When Bucks All-Star Giannis Antetokounmpo signed his extension with the Bucks recently, it felt like an odd moment in the current NBA landscape.
Here is a two-time MVP in the prime of his career opting not to jump for a larger market or to join forces with other superstar friends. Antetokounmpo chose to stick with the city and franchise that drafted him, and though the Bucks haven't won a title — suffering a pair of tough playoff losses in that pursuit — Antetokounmpo didn't bail. Instead, he is hoping he can be the anchor for the franchise to ultimately get a ring.
The amount of blog posts, tweets and ink used wondering where Antetokounmpo might go next proved pointless in the end, but such player movement has become the engine of the NBA's popularity.

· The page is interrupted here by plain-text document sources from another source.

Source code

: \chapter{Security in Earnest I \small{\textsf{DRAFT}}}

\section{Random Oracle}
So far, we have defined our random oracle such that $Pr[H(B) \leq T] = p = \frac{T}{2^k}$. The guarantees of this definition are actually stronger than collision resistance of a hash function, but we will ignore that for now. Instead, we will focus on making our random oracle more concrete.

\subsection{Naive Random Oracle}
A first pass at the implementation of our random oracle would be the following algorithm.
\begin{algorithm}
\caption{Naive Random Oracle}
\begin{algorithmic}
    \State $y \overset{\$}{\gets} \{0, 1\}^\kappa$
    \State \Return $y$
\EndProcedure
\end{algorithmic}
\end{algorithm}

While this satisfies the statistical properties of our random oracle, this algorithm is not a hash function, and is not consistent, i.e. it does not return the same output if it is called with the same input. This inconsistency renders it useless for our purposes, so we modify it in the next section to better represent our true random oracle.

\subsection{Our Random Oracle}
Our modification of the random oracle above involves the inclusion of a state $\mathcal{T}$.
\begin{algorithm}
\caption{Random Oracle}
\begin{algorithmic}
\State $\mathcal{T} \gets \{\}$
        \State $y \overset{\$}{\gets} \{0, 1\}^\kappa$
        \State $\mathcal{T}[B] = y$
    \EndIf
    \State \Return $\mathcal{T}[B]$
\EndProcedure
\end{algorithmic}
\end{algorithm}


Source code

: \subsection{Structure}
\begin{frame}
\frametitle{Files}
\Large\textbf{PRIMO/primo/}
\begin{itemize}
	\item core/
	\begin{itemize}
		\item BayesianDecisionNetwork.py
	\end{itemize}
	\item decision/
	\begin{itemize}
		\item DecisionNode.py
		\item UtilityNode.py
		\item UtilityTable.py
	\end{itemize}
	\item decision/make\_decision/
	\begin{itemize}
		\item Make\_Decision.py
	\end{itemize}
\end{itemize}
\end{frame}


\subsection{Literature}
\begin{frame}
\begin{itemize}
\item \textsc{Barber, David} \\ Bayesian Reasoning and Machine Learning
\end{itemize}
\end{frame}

In some ways, that aspect of the NBA is more popular than the game itself. The drama of a disgruntled star blowing up a franchise is like reality TV and social media catnip in a culture that craves headline-grabbing moves.
Headed into this unique season, which tips off Tuesday, there is the potential for some more tectonic drama.
There is relative peace and tranquility around the center star of the NBA orbit — LeBron James — as James and Anthony Davis reunited to defend their title.
The situation with their cohabitants in Staples Center, the Clippers, isn't as rosy. After an early playoff bubble exit, the Clippers fired Doc Rivers and replaced him with Tyronn Lue.
Meanwhile, Kawhi Leonard's contract contains an opt out clause after this season that could detonate any chance the Clippers have of a championship future if he is unhappy after this season. Paul George, his running mate, just re-signed with the Clippers, but if Leonard doesn't like the mix with George, another superstar could be on the move as early as this summer.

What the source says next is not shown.